((

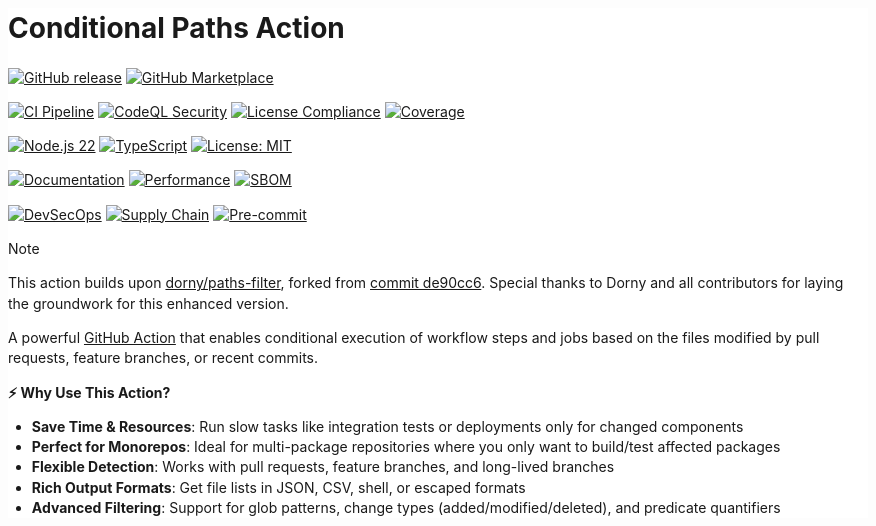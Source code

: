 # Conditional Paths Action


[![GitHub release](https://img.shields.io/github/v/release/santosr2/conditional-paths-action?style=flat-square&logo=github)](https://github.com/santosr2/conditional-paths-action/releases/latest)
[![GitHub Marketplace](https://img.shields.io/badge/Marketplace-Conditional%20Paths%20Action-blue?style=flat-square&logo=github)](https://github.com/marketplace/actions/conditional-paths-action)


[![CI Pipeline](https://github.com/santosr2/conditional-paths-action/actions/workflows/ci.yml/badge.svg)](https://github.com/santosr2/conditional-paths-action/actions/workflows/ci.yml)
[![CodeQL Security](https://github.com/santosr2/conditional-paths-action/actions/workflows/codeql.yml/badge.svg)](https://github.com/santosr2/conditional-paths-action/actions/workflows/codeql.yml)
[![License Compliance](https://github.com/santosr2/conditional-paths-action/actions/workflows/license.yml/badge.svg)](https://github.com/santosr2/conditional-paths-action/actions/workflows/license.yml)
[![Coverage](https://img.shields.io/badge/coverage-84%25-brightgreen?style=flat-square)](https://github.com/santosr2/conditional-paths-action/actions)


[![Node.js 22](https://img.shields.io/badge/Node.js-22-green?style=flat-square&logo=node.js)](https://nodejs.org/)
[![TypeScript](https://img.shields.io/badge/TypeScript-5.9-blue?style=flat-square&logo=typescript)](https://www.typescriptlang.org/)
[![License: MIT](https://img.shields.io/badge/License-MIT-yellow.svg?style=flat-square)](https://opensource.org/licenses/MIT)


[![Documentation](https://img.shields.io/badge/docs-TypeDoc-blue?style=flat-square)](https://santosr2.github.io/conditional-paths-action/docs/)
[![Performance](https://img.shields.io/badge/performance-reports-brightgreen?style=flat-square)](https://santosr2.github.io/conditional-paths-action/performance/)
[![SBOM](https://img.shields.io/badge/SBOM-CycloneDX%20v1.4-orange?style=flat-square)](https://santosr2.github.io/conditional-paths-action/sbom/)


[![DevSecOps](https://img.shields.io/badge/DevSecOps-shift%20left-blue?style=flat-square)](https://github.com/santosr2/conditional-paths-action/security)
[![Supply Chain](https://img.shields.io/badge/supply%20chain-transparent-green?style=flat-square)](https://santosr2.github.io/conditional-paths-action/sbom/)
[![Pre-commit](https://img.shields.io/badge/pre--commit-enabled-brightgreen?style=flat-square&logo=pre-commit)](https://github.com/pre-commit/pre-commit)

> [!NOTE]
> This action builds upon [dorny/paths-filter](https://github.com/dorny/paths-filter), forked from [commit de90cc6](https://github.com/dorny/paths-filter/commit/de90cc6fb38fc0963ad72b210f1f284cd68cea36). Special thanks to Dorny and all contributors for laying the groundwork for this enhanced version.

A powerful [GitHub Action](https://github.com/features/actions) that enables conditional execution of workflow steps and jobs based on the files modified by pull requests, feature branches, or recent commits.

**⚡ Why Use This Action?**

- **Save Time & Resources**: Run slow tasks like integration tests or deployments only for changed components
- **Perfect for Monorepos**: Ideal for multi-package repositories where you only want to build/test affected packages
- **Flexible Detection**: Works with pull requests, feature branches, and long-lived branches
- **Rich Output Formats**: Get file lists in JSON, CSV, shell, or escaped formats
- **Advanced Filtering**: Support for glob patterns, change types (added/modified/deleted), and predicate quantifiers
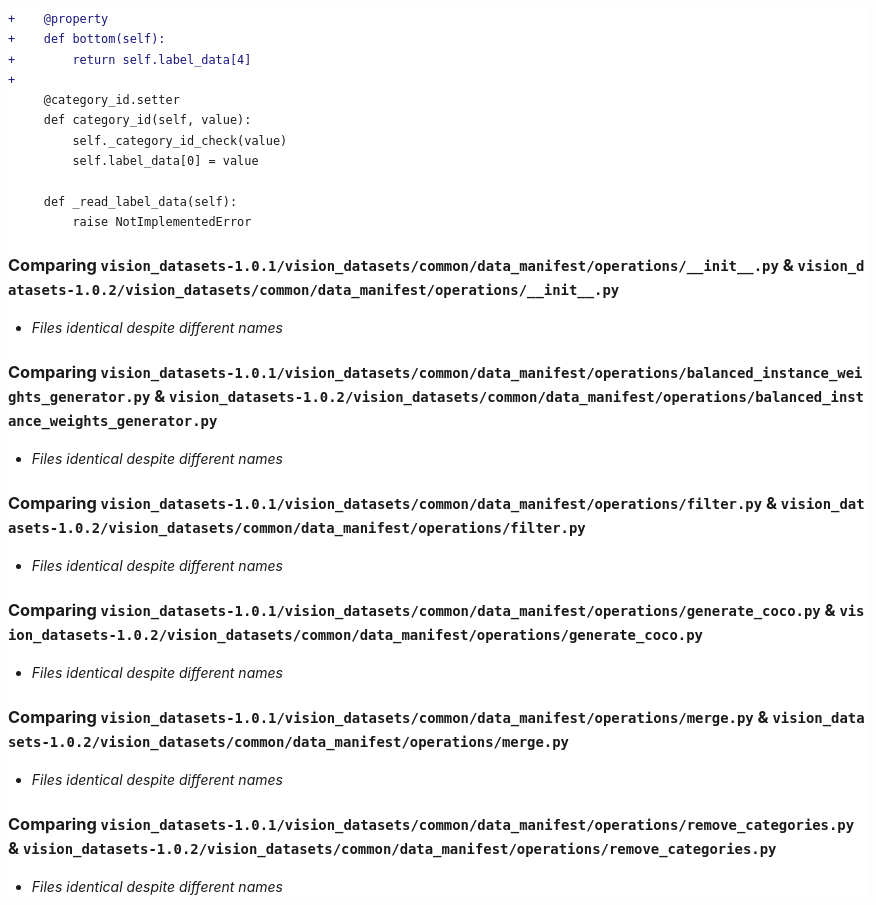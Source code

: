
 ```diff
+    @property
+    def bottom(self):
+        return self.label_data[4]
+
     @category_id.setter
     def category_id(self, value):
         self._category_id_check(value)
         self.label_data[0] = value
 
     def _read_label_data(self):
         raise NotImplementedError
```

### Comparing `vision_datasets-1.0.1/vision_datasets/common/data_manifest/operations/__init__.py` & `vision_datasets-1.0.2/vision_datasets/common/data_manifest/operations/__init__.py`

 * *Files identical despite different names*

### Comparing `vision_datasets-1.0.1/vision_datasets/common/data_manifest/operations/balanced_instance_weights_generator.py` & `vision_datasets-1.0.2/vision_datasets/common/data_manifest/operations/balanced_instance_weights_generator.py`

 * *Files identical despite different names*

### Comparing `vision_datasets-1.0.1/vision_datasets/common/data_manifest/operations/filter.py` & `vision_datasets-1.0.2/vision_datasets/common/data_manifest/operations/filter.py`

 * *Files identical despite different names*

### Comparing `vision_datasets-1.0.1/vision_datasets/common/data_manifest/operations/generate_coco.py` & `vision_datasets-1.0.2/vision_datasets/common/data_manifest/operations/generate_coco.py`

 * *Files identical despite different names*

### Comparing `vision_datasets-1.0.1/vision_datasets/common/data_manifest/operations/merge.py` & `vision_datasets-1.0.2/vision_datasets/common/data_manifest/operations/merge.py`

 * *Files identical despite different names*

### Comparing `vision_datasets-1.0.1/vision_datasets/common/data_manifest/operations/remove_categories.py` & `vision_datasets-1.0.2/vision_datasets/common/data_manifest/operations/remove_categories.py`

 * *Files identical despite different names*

))

→ **The task**: Word for word, set down every line of the records above, and leave the pictures out.

→ **Your solution**:
Source code

: # Conditional Paths Action


[![GitHub release](https://img.shields.io/github/v/release/santosr2/conditional-paths-action?style=flat-square&logo=github)](https://github.com/santosr2/conditional-paths-action/releases/latest)
[![GitHub Marketplace](https://img.shields.io/badge/Marketplace-Conditional%20Paths%20Action-blue?style=flat-square&logo=github)](https://github.com/marketplace/actions/conditional-paths-action)


[![CI Pipeline](https://github.com/santosr2/conditional-paths-action/actions/workflows/ci.yml/badge.svg)](https://github.com/santosr2/conditional-paths-action/actions/workflows/ci.yml)
[![CodeQL Security](https://github.com/santosr2/conditional-paths-action/actions/workflows/codeql.yml/badge.svg)](https://github.com/santosr2/conditional-paths-action/actions/workflows/codeql.yml)
[![License Compliance](https://github.com/santosr2/conditional-paths-action/actions/workflows/license.yml/badge.svg)](https://github.com/santosr2/conditional-paths-action/actions/workflows/license.yml)
[![Coverage](https://img.shields.io/badge/coverage-84%25-brightgreen?style=flat-square)](https://github.com/santosr2/conditional-paths-action/actions)


[![Node.js 22](https://img.shields.io/badge/Node.js-22-green?style=flat-square&logo=node.js)](https://nodejs.org/)
[![TypeScript](https://img.shields.io/badge/TypeScript-5.9-blue?style=flat-square&logo=typescript)](https://www.typescriptlang.org/)
[![License: MIT](https://img.shields.io/badge/License-MIT-yellow.svg?style=flat-square)](https://opensource.org/licenses/MIT)


[![Documentation](https://img.shields.io/badge/docs-TypeDoc-blue?style=flat-square)](https://santosr2.github.io/conditional-paths-action/docs/)
[![Performance](https://img.shields.io/badge/performance-reports-brightgreen?style=flat-square)](https://santosr2.github.io/conditional-paths-action/performance/)
[![SBOM](https://img.shields.io/badge/SBOM-CycloneDX%20v1.4-orange?style=flat-square)](https://santosr2.github.io/conditional-paths-action/sbom/)


[![DevSecOps](https://img.shields.io/badge/DevSecOps-shift%20left-blue?style=flat-square)](https://github.com/santosr2/conditional-paths-action/security)
[![Supply Chain](https://img.shields.io/badge/supply%20chain-transparent-green?style=flat-square)](https://santosr2.github.io/conditional-paths-action/sbom/)
[![Pre-commit](https://img.shields.io/badge/pre--commit-enabled-brightgreen?style=flat-square&logo=pre-commit)](https://github.com/pre-commit/pre-commit)

> [!NOTE]
> This action builds upon [dorny/paths-filter](https://github.com/dorny/paths-filter), forked from [commit de90cc6](https://github.com/dorny/paths-filter/commit/de90cc6fb38fc0963ad72b210f1f284cd68cea36). Special thanks to Dorny and all contributors for laying the groundwork for this enhanced version.

A powerful [GitHub Action](https://github.com/features/actions) that enables conditional execution of workflow steps and jobs based on the files modified by pull requests, feature branches, or recent commits.

**⚡ Why Use This Action?**

- **Save Time & Resources**: Run slow tasks like integration tests or deployments only for changed components
- **Perfect for Monorepos**: Ideal for multi-package repositories where you only want to build/test affected packages
- **Flexible Detection**: Works with pull requests, feature branches, and long-lived branches
- **Rich Output Formats**: Get file lists in JSON, CSV, shell, or escaped formats
- **Advanced Filtering**: Support for glob patterns, change types (added/modified/deleted), and predicate quantifiers
Source code

:
 ```diff
+    @property
+    def bottom(self):
+        return self.label_data[4]
+
     @category_id.setter
     def category_id(self, value):
         self._category_id_check(value)
         self.label_data[0] = value
 
     def _read_label_data(self):
         raise NotImplementedError
```

### Comparing `vision_datasets-1.0.1/vision_datasets/common/data_manifest/operations/__init__.py` & `vision_datasets-1.0.2/vision_datasets/common/data_manifest/operations/__init__.py`

 * *Files identical despite different names*

### Comparing `vision_datasets-1.0.1/vision_datasets/common/data_manifest/operations/balanced_instance_weights_generator.py` & `vision_datasets-1.0.2/vision_datasets/common/data_manifest/operations/balanced_instance_weights_generator.py`

 * *Files identical despite different names*

### Comparing `vision_datasets-1.0.1/vision_datasets/common/data_manifest/operations/filter.py` & `vision_datasets-1.0.2/vision_datasets/common/data_manifest/operations/filter.py`

 * *Files identical despite different names*

### Comparing `vision_datasets-1.0.1/vision_datasets/common/data_manifest/operations/generate_coco.py` & `vision_datasets-1.0.2/vision_datasets/common/data_manifest/operations/generate_coco.py`

 * *Files identical despite different names*

### Comparing `vision_datasets-1.0.1/vision_datasets/common/data_manifest/operations/merge.py` & `vision_datasets-1.0.2/vision_datasets/common/data_manifest/operations/merge.py`

 * *Files identical despite different names*

### Comparing `vision_datasets-1.0.1/vision_datasets/common/data_manifest/operations/remove_categories.py` & `vision_datasets-1.0.2/vision_datasets/common/data_manifest/operations/remove_categories.py`

 * *Files identical despite different names*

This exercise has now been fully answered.